Calle, the Border Patrol 
union's lawyer, said in shootings it's "exceedingly rare that an agent 
faces disciplinary consequences for their conduct."
That's partly 
because most shootings are legally justified, agents and attorneys said.
 They argue there are more shootings now largely because more border 
jumpers resist arrest.
Also, they say, agents enjoy an assumption 
that they're in the right, and they face a higher threshold for 
prosecution than the average citizen.
"Law enforcement officers 
are given the benefit of the doubt, not only by juries and American 
citizens, but inside DAs' and U.S. attorneys' offices," said Johnny 
Sutton, who was U.S. attorney for the western district of Texas from 
2001 to 2009. "You're always loath to prosecute a cop because you 
understand they're putting their lives on the line every day."
As 
U.S. attorney, Sutton ruled many shootings by agents justified and 
denied prosecution, he said, but his office also put two Border Patrol 
agents in prison. In 2005, agents Ignacio Ramos and Jose Compean shot an
 unarmed drug trafficker who was running away. Their conviction and 
sentencing prompted a nationwide outcry led by television personalities.

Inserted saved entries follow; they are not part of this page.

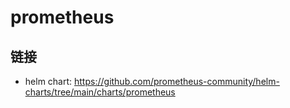 # prometheus



## 链接

- helm chart: <https://github.com/prometheus-community/helm-charts/tree/main/charts/prometheus>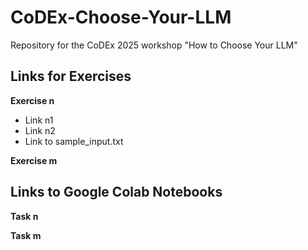 # CoDEx-Choose-Your-LLM
Repository for the CoDEx 2025 workshop "How to Choose Your LLM"

## Links for Exercises
**Exercise n**
- Link n1
- Link n2
- Link to sample_input.txt

**Exercise m**


## Links to Google Colab Notebooks
**Task n**

**Task m**
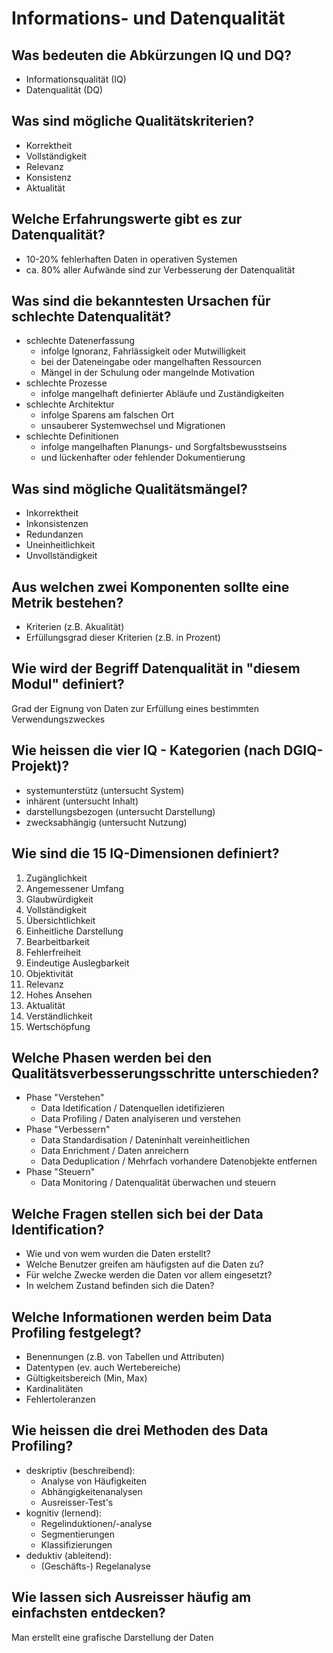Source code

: # Informations- und Datenqualität

## Was bedeuten die Abkürzungen IQ und DQ?
* Informationsqualität (IQ)
* Datenqualität (DQ)

## Was sind mögliche Qualitätskriterien?
* Korrektheit
* Vollständigkeit
* Relevanz
* Konsistenz
* Aktualität

## Welche Erfahrungswerte gibt es zur Datenqualität?
* 10-20% fehlerhaften Daten in operativen Systemen
* ca. 80% aller Aufwände sind zur Verbesserung der Datenqualität 

## Was sind die bekanntesten Ursachen für schlechte Datenqualität?
* schlechte Datenerfassung
    * infolge Ignoranz, Fahrlässigkeit oder Mutwilligkeit 
    * bei der Dateneingabe oder mangelhaften Ressourcen
    * Mängel in der Schulung oder mangelnde Motivation
* schlechte Prozesse
    * infolge mangelhaft definierter Abläufe und Zuständigkeiten 
* schlechte Architektur
    * infolge Sparens am falschen Ort
    * unsauberer Systemwechsel und Migrationen
* schlechte Definitionen
    * infolge mangelhaften Planungs- und Sorgfaltsbewusstseins 
    * und lückenhafter oder fehlender Dokumentierung 

## Was sind mögliche Qualitätsmängel?
* Inkorrektheit
* Inkonsistenzen
* Redundanzen
* Uneinheitlichkeit
* Unvollständigkeit

## Aus welchen zwei Komponenten sollte eine Metrik bestehen? 
* Kriterien (z.B. Akualität)
* Erfüllungsgrad dieser Kriterien (z.B. in Prozent)

## Wie wird der Begriff Datenqualität in "diesem Modul" definiert?
Grad der Eignung von Daten zur Erfüllung eines bestimmten Verwendungszweckes

## Wie heissen die vier IQ - Kategorien (nach DGIQ-Projekt)?
* systemunterstütz (untersucht System)
* inhärent (untersucht Inhalt)
* darstellungsbezogen (untersucht Darstellung)
* zwecksabhängig (untersucht Nutzung)

## Wie sind die 15 IQ-Dimensionen definiert?
1. Zugänglichkeit
2. Angemessener Umfang
3. Glaubwürdigkeit
4. Vollständigkeit
5. Übersichtlichkeit
6. Einheitliche Darstellung
7. Bearbeitbarkeit
8. Fehlerfreiheit
9. Eindeutige Auslegbarkeit
10. Objektivität
11. Relevanz
12. Hohes Ansehen
13. Aktualität
14. Verständlichkeit
15. Wertschöpfung

## Welche Phasen werden bei den Qualitätsverbesserungsschritte unterschieden?
* Phase "Verstehen"
    * Data Idetification / Datenquellen idetifizieren
    * Data Profiling / Daten analyiseren und verstehen
* Phase "Verbessern"
    * Data Standardisation / Dateninhalt vereinheitlichen
    * Data Enrichment / Daten anreichern
    * Data Deduplication / Mehrfach vorhandere Datenobjekte entfernen
* Phase "Steuern"
    * Data Monitoring / Datenqualität überwachen und steuern

## Welche Fragen stellen sich bei der Data Identification?
* Wie und von wem wurden die Daten erstellt?
* Welche Benutzer greifen am häufigsten auf die Daten zu?
* Für welche Zwecke werden die Daten vor allem eingesetzt?
* In welchem Zustand befinden sich die Daten?

## Welche Informationen werden beim Data Profiling festgelegt?
* Benennungen (z.B. von Tabellen und Attributen)
* Datentypen (ev. auch Wertebereiche)
* Gültigkeitsbereich (Min, Max)
* Kardinalitäten
* Fehlertoleranzen

## Wie heissen die drei Methoden des Data Profiling?
* deskriptiv (beschreibend): 
    * Analyse von Häufigkeiten
    * Abhängigkeitenanalysen
    * Ausreisser-Test's
* kognitiv (lernend): 
    * Regelinduktionen/-analyse
    * Segmentierungen
    * Klassifizierungen
* deduktiv (ableitend): 
    * (Geschäfts-) Regelanalyse

## Wie lassen sich Ausreisser häufig am einfachsten entdecken?
Man erstellt eine grafische Darstellung der Daten

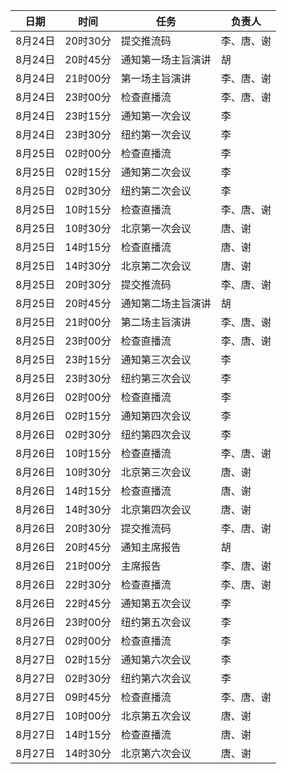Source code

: | 日期 | 时间 | 任务 | 负责人 |
|---|---|---|---|
| 8月24日 | 20时30分 | 提交推流码 | 李、唐、谢 |
| 8月24日 | 20时45分 | 通知第一场主旨演讲 | 胡 |
| 8月24日 | 21时00分 | 第一场主旨演讲 | 李、唐、谢 |
| 8月24日 | 23时00分 | 检查直播流 | 李、唐、谢 |
| 8月24日 | 23时15分 | 通知第一次会议 | 李 |
| 8月24日 | 23时30分 | 纽约第一次会议 | 李 |
| 8月25日 | 02时00分 | 检查直播流 | 李 |
| 8月25日 | 02时15分 | 通知第二次会议 | 李 |
| 8月25日 | 02时30分 | 纽约第二次会议 | 李 |
| 8月25日 | 10时15分 | 检查直播流 | 李、唐、谢 |
| 8月25日 | 10时30分 | 北京第一次会议 | 唐、谢 |
| 8月25日 | 14时15分 | 检查直播流 | 唐、谢 |
| 8月25日 | 14时30分 | 北京第二次会议 | 唐、谢 |
| 8月25日 | 20时30分 | 提交推流码 | 李、唐、谢 |
| 8月25日 | 20时45分 | 通知第二场主旨演讲 | 胡 |
| 8月25日 | 21时00分 | 第二场主旨演讲 | 李、唐、谢 |
| 8月25日 | 23时00分 | 检查直播流 | 李、唐、谢 |
| 8月25日 | 23时15分 | 通知第三次会议 | 李 |
| 8月25日 | 23时30分 | 纽约第三次会议 | 李 |
| 8月26日 | 02时00分 | 检查直播流 | 李 |
| 8月26日 | 02时15分 | 通知第四次会议 | 李 |
| 8月26日 | 02时30分 | 纽约第四次会议 | 李 |
| 8月26日 | 10时15分 | 检查直播流 | 李、唐、谢 |
| 8月26日 | 10时30分 | 北京第三次会议 | 唐、谢 |
| 8月26日 | 14时15分 | 检查直播流 | 唐、谢 |
| 8月26日 | 14时30分 | 北京第四次会议 | 唐、谢 |
| 8月26日 | 20时30分 | 提交推流码 | 李、唐、谢 |
| 8月26日 | 20时45分 | 通知主席报告 | 胡 |
| 8月26日 | 21时00分 | 主席报告 | 李、唐、谢 |
| 8月26日 | 22时30分 | 检查直播流 | 李、唐、谢 |
| 8月26日 | 22时45分 | 通知第五次会议 | 李 |
| 8月26日 | 23时00分 | 纽约第五次会议 | 李 |
| 8月27日 | 02时00分 | 检查直播流 | 李 |
| 8月27日 | 02时15分 | 通知第六次会议 | 李 |
| 8月27日 | 02时30分 | 纽约第六次会议 | 李 |
| 8月27日 | 09时45分 | 检查直播流 | 李、唐、谢 |
| 8月27日 | 10时00分 | 北京第五次会议 | 唐、谢 |
| 8月27日 | 14时15分 | 检查直播流 | 唐、谢 |
| 8月27日 | 14时30分 | 北京第六次会议 | 唐、谢 |
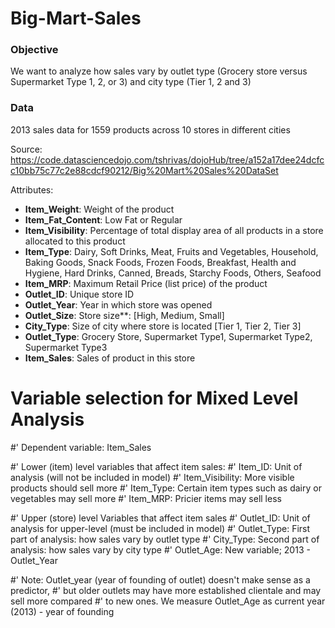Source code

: # Big-Mart-Sales

### Objective

We want to analyze how sales vary by outlet type (Grocery store versus Supermarket Type 1, 2, or 3) and city type (Tier 1, 2 and 3)

### Data

2013 sales data for 1559 products across 10 stores in different cities

Source: https://code.datasciencedojo.com/tshrivas/dojoHub/tree/a152a17dee24dcfcc10bb75c77c2e88cdcf90212/Big%20Mart%20Sales%20DataSet

Attributes:

- **Item_Weight**: Weight of the product
- **Item_Fat_Content**: Low Fat or Regular
- **Item_Visibility**: Percentage of total display area of all products in a store allocated to this product
- **Item_Type**:	Dairy, Soft Drinks, Meat, Fruits and Vegetables, Household, Baking Goods, Snack Foods, Frozen Foods, Breakfast, Health and Hygiene, Hard Drinks, Canned, Breads, Starchy Foods, Others, Seafood
- **Item_MRP**:	Maximum Retail Price (list price) of the product
- **Outlet_ID**:	Unique store ID
- **Outlet_Year**:	Year in which store was opened
- **Outlet_Size**:	Store size**: [High, Medium, Small]
- **City_Type**:	Size of city where store is located [Tier 1, Tier 2, Tier 3]
- **Outlet_Type**:	Grocery Store, Supermarket Type1, Supermarket Type2, Supermarket Type3
- **Item_Sales**:	Sales of product in this store

# Variable selection for Mixed Level Analysis

#' Dependent variable: Item_Sales

#' Lower (item) level variables that affect item sales:
#'   Item_ID:          Unit of analysis (will not be included in model)
#'   Item_Visibility:  More visible products should sell more
#'   Item_Type:        Certain item types such as dairy or vegetables may sell more
#'   Item_MRP:         Pricier items may sell less

#' Upper (store) level Variables that affect item sales
#'   Outlet_ID:        Unit of analysis for upper-level (must be included in model)
#'   Outlet_Type:      First part of analysis: how sales vary by outlet type
#'   City_Type:        Second part of analysis: how sales vary by city type
#'   Outlet_Age:       New variable; 2013 - Outlet_Year

#' Note: Outlet_year (year of founding of outlet) doesn't make sense as a predictor,
#' but older outlets may have more established clientale and may sell more compared
#' to new ones. We measure Outlet_Age as current year (2013) - year of founding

 President Bush commuted their sentences on his last day in office.
Beyond
 the benefit of the doubt officers receive, their jobs make them less 
likely to be charged in the first place. Prosecutors must consider the 
likelihood of winning a conviction when taking on a case, and it's 
simply harder to win a case against a cop.
Cochise County Attorney
 Rheinheimer brought a second-degree murder case against Border Patrol 
Agent Nicholas Corbett in 2008, arguing Corbett's January 2007 killing 
of an illegal immigrant was unjustified and a crime. There were two 
trials, two hung juries and finally Rheinheimer dropped the case.
The
 Border Patrol agents union lambasted Rheinheimer for prosecuting, 
saying "he let undue influence from the Mexican government and the 
radical special-interest groups taint his decision-making ability."
Longtime
 Tucson civil-rights activist Isabel Garcia, an attorney, laid the blame
 for the loss on the public's misconception of the border area as a war 
zone.
"Even when we get what we should get - full prosecution - 
it's really hard to break that impunity," she said. "The public is very 
ignorant. They believe all the ugly stuff, so of course they give the 
agents full immunity."
If there's a next time, Rheinheimer said, 
he would factor in his failure to convict Corbett when deciding whether 
it's worth bringing charges against another agent.
That reality, he said, "is balanced against doing whatever is the right thing to do."